Маркс устроился на своем кожаном диване, раскурил трубку.
– И велю сложить точно такой же камин, – продолжал Поль, усевшись в деревянное кресло. – Его также будут украшать фотографии: ваша фотография, фотография Энгельса и фотография моей жены – Лауры. И так же, как в вашем кабинете, будет много книг. А еще лучше иметь несколько кабинетов, как было у великого Кювье в Парижском музее. В каждом кабинете он занимался одной какой-нибудь работой. Для этого там были необходимые книги, инструменты, анатомические препараты, кости ископаемых животных. Устав от одних занятий, Кювье переходил в другой кабинет и принимался за другое дело. Эта смена умственной деятельности была для него, как известно, отдыхом. А ваш отдых – ходьба взад и вперед по комнате, о чем говорит вытоптанная на ковре дорожка…
– Поль, – прервал его Маркс, – помолчите немного и дайте мне сосредоточиться. Мне не легко начать с вами разговор, которого могло бы и не быть, если бы вы с должным вниманием отнеслись к письму, которое я написал вам некоторое время назад. Я очень рассчитывал на то, что ваши отношения с Лаурой после моего письма к вам приобретут умеренный характер, будут сведены, так сказать, до уровня английских нравов. Увы, это не так. Вы прочли мое письмо, Поль?

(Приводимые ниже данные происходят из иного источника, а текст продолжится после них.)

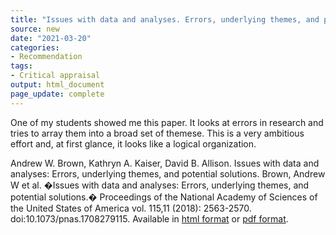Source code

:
 ```yaml
---
title: "Issues with data and analyses. Errors, underlying themes, and potential solutions"
source: new
date: "2021-03-20"
categories:
- Recommendation
tags:
- Critical appraisal
output: html_document
page_update: complete
---
```


One of my students showed me this paper. It looks at errors in research and tries to array them into a broad set of themese. This is a very ambitious effort and, at first glance, it looks like a logical organization.

<!--more-->

Andrew W. Brown, Kathryn A. Kaiser, David B. Allison. Issues with data and analyses: Errors, underlying themes, and potential solutions. Brown, Andrew W et al. �Issues with data and analyses: Errors, underlying themes, and potential solutions.� Proceedings of the National Academy of Sciences of the United States of America vol. 115,11 (2018): 2563-2570. doi:10.1073/pnas.1708279115. Available in [html format](https://www.ncbi.nlm.nih.gov/pmc/articles/PMC5856502/) or [pdf format](https://www.ncbi.nlm.nih.gov/pmc/articles/PMC5856502/pdf/pnas.201708279.pdf).
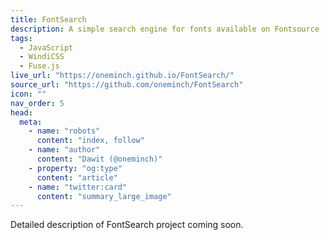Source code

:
 ```yaml
---
title: FontSearch
description: A simple search engine for fonts available on Fontsource
tags:
  - JavaScript
  - WindiCSS
  - Fuse.js
live_url: "https://oneminch.github.io/FontSearch/"
source_url: "https://github.com/oneminch/FontSearch"
icon: ""
nav_order: 5
head:
  meta:
    - name: "robots"
      content: "index, follow"
    - name: "author"
      content: "Dawit (@oneminch)"
    - property: "og:type"
      content: "article"
    - name: "twitter:card"
      content: "summary_large_image"
---
```


Detailed description of FontSearch project coming soon.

– Да, – вздохнул Поль. Прочел.
– И что же?
Поль пожал плечами.
– В таком случае я вынужден повторить вам устно то, что было написано в письме. Таков мой отцовский долг, Поль. Постарайтесь выслушать меня спокойно и с вниманием. Итак, первое: если вы хотите продолжать ваши отношения с Лаурой, то вам, Поль, следует изменить метод ухаживания. Ведь вы прекрасно знаете, что твердого обещания нет, что все еще неопределенно.
– Нет обещания?
– Нет твердого обещания, Поль. Впрочем, и твердое обещание не изменило бы сути дела. Даже помолвка по всем правилам не давала бы вам права проявлять свою страсть так открыто, как вы это делаете. Да, да! – повысил голос Маркс, видя, что Поль хочет ему возразить.
Поль встал и отошел к окну.
– Не хотите ли вы позвать на помощь Лауру? – спросил Маркс. – Это было бы не по-мужски.
– Нет, – ответил Поль.
– В таком случае вернитесь и выслушайте меня внимательно до конца.
– Хорошо. – Поль вернулся и снова сел в кресло.
– Если вы не умерите ваш пыл, – продолжал Маркс, – то Лаура без всяких церемоний выставит вас за дверь. Вы отличный парень, Поль, но вы слишком избалованы. На мой взгляд, истинная любовь выражается в сдержанности, скромности и даже в робости влюбленного в отношении к своему кумиру, а не в открытом проявлении страсти. Я вам писал об этом, но вы, кажется, не усвоили написанное мною. Возможно, конечно, что вам мешает тут ваш темперамент креола, ваша южная кровь. Допускаю, что это так.
– И все же требуете, чтобы мое поведение соответствовало здравому смыслу?
– Да, Поль. Иначе я с моим здравым смыслом стану между вашим южным темпераментом и моей дочерью. Если вы не в силах проявлять любовь в форме, соответствующей лондонскому меридиану, вам придется любить Лауру на расстоянии. Вы поняли меня, Поль?
– Да, понял, – опустил голову Поль. – Но я так люблю Лауру…
– Я все сказал. Требование мое не так сурово, как вам, наверное, кажется. Или вы считаете его непомерным испытанием для вашей любви? В таком случае любовь ваша не так велика.
– Революция разобьет оковы так называемого здравого смысла и сделает любовь свободной.